In simple terms, the Protocol aims to:
- Help both sides avoid expensive and time consuming litigation by encouraging them to reach a settlement of the issues in dispute
- Ensure early and full information exchange about the dispute between the landlord and tenant
- Sets the ground rules that the court expects each side to follow before starting court proceedings, including a timetable for the steps each side must take
- Establish the content standards, as well as quality of schedules, Quantified Demands and conduct of pre-action negotiations
- Help support efficient management of proceedings if litigation cannot be avoided
Dilapidations claims can be a complex and challenging process. Given how costly they can be, and the impact any dispute can have, it is vital to have experienced experts on your side. The team of chartered surveyors at Dilapsolutions has extensive experience of dealing with all aspects of the Dilapidations Protocol, from initial discussions right the way through to giving expert evidence at Court.
The Landlord's Claim
The Dilapidations or ‘Pre action’ protocol applies to commercial property in England and Wales, relating to claims for damages for dilapidations against tenants when a landlord considers there to have been breaches of the lease needing remedial works.
The first step in the Dilapidations Protocol Process is the landlord providing the tenant with a Schedule of Dilapidations. Usually, the landlord’s surveyor prepares the Landlord’s Schedule, which sets out what the landlord considers to be breaches of the lease agreement.

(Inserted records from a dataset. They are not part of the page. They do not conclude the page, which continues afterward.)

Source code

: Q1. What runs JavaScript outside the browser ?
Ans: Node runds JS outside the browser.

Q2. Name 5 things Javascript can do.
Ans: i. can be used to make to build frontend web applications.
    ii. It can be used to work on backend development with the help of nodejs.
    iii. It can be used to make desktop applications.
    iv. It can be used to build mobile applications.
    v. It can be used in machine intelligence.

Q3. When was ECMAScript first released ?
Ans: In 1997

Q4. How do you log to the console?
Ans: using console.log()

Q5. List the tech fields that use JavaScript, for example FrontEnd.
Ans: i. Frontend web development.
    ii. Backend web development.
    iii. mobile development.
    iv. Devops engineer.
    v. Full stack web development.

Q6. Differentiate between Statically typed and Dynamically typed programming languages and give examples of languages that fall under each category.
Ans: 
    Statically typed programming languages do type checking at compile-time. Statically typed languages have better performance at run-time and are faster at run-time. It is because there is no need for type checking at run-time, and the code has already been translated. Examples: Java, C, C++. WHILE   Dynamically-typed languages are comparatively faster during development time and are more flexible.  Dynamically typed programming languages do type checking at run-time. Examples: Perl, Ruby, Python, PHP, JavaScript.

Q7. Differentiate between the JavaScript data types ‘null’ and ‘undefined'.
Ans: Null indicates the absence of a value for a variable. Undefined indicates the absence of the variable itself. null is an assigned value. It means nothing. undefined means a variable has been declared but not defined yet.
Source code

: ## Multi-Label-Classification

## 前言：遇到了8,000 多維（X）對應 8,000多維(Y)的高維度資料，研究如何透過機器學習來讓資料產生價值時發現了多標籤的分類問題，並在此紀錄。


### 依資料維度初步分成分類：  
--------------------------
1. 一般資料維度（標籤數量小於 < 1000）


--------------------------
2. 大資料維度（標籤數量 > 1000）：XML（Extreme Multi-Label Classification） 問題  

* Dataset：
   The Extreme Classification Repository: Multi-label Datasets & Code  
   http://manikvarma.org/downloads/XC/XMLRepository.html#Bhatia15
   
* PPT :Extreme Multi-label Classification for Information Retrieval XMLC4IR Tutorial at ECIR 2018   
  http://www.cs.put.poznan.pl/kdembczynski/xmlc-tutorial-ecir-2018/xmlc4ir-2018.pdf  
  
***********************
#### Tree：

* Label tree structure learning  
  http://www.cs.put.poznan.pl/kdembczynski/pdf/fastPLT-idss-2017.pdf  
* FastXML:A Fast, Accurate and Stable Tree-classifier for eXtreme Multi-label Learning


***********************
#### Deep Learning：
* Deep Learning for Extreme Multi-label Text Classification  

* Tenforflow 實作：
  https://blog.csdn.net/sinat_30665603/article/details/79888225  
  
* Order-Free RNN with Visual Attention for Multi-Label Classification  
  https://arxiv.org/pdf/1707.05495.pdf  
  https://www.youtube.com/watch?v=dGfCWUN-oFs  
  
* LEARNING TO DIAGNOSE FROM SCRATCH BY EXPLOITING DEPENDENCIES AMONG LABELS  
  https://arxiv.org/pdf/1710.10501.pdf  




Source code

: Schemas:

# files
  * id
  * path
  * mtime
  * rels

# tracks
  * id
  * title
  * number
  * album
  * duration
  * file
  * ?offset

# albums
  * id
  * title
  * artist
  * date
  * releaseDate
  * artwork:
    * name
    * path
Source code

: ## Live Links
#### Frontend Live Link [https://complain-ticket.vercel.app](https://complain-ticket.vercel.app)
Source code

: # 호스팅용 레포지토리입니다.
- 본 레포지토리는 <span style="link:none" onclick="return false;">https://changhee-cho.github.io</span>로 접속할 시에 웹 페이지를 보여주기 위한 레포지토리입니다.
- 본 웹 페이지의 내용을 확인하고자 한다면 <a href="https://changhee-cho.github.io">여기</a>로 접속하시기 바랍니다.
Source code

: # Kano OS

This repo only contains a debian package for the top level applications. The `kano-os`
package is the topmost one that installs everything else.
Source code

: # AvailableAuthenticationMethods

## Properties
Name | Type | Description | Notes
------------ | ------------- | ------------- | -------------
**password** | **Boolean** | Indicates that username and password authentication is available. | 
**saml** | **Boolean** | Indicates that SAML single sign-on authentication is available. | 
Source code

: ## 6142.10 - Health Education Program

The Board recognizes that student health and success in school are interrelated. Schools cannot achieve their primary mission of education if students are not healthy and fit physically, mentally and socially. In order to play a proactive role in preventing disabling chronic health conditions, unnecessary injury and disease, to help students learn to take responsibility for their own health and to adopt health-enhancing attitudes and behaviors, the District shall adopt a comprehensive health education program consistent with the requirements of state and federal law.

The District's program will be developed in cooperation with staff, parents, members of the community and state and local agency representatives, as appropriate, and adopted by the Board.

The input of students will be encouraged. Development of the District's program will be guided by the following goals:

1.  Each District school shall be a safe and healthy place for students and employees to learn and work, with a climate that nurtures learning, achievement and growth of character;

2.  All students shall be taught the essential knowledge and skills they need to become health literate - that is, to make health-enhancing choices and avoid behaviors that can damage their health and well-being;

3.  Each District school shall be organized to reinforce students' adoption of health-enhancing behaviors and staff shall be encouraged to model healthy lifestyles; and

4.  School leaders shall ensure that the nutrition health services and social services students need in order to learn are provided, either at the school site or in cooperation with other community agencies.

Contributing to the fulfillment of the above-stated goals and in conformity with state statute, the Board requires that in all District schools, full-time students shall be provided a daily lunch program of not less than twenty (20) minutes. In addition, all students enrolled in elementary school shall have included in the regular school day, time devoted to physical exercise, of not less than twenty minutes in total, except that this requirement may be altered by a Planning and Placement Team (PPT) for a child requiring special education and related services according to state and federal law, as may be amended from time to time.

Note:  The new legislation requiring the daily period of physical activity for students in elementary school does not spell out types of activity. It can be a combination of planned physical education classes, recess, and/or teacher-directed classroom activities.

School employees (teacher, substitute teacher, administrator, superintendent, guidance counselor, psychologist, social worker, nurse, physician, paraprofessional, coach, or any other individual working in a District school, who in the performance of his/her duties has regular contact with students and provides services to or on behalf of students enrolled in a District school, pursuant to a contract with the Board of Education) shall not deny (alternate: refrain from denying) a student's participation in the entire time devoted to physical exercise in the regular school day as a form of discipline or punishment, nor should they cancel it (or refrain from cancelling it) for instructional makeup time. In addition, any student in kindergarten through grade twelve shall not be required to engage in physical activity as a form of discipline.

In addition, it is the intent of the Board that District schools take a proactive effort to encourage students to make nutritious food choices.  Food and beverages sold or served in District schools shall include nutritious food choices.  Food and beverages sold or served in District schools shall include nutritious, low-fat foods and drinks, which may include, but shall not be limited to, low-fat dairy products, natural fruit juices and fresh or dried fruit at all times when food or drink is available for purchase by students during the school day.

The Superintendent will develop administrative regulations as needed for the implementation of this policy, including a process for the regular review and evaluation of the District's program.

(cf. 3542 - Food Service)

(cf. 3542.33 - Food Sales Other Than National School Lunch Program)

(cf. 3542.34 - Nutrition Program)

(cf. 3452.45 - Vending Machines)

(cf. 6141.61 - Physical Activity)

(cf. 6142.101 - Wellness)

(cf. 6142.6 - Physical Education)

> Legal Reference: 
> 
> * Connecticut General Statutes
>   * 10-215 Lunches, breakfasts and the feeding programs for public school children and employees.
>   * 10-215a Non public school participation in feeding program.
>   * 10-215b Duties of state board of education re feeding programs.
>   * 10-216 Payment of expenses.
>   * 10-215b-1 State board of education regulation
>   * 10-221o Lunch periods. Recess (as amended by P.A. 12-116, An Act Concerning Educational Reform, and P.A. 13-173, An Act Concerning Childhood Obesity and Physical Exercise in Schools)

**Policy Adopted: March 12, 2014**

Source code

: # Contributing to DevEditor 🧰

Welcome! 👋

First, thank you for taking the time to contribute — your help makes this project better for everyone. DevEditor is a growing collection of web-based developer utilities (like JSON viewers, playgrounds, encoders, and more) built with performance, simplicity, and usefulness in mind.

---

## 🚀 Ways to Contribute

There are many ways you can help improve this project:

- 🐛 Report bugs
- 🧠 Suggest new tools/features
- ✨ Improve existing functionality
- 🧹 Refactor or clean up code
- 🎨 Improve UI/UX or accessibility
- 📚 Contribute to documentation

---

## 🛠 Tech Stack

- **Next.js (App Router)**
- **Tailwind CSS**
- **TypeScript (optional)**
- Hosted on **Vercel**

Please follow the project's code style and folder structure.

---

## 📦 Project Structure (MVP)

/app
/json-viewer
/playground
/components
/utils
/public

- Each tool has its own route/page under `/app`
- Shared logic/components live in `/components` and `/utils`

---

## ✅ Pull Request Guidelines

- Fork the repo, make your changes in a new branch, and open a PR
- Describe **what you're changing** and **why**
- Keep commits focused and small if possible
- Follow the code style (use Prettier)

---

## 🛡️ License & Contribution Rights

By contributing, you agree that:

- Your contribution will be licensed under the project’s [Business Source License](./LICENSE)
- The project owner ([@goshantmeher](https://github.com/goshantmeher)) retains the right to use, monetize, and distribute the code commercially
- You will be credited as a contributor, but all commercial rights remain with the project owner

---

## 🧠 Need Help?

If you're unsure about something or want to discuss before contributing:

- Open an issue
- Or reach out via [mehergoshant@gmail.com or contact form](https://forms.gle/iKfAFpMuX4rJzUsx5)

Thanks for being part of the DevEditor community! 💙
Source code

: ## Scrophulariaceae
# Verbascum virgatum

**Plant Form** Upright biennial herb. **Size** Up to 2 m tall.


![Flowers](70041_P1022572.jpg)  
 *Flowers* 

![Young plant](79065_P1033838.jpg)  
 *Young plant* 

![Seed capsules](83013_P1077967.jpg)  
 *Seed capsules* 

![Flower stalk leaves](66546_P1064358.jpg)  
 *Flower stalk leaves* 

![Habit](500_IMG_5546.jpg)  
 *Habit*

Breaches detailed are separated into relevant categories, namely: repair, reinstatement, redecoration. This Schedule should be endorsed either by the Landlord or the Surveyor. Both should work within the professional standards established in the Royal Institution of Chartered Surveyors’ Guidance Note on Dilapidations, namely that:
- the works set out in the schedule are reasonable to remedy the breaches
- when endorsed by the landlord, account has been taken of the landlord’s intentions for the property
- when endorsed by the landlord’s surveyor, a full account will be taken of the landlord’s intent for the property, and the landlord’s costings (if there are any) are reasonable
The Schedule of Dilapidations is sent as part of the broader Qualified Demand. The Qualified Demand details all aspects of the dispute with the tenant. It should provide a clear and detailed estimate of the damages in respect to the breaches of the lease, as well as the monetary sum sought (and any other items of loss where damages are being sought). It should also be clear if VAT applies.
Qualified Demands should also confirm that the landlord (and/or their surveyor) will attend a meeting. They should specify a reasonable time by which the tenant is to respond, usually within 56 days after the Quantified Demand is sent.
The Tenant's Response
The Tenant’s Response should come within a ‘reasonable time’ – usually 56 days after the Quantified demand has been sent. The Protocol itself does not provide a form for the tenant’s response but makes clear that the tenant should respond using the schedule of dilapidations that the landlord has sent.
The tenant’s response should be made as clear as possible to ensure the landlord can understand the tenant’s views on the items detailed in the Protocol and Schedule of dilapidations. The tenant (or the tenant’s surveyor) should endorse the response to confirm the works they have detailed are reasonable to remedy the potential breaches, and that the costs are reasonably payable for such works.
If the tenant or the tenant’s surveyor feels any of the items detailed in the schedule of dilapidations or Quantified Demand will be superseded by any work carried out by the landlord (or their intent for the property) then this should be stated in the tenant’s response.
Under the Protocol, a tenant is not required to respond to every item that the landlord has listed in the Quantified Demand. However, it is considered to be good practice to do so, and in line with the principles and objectives of the Protocol.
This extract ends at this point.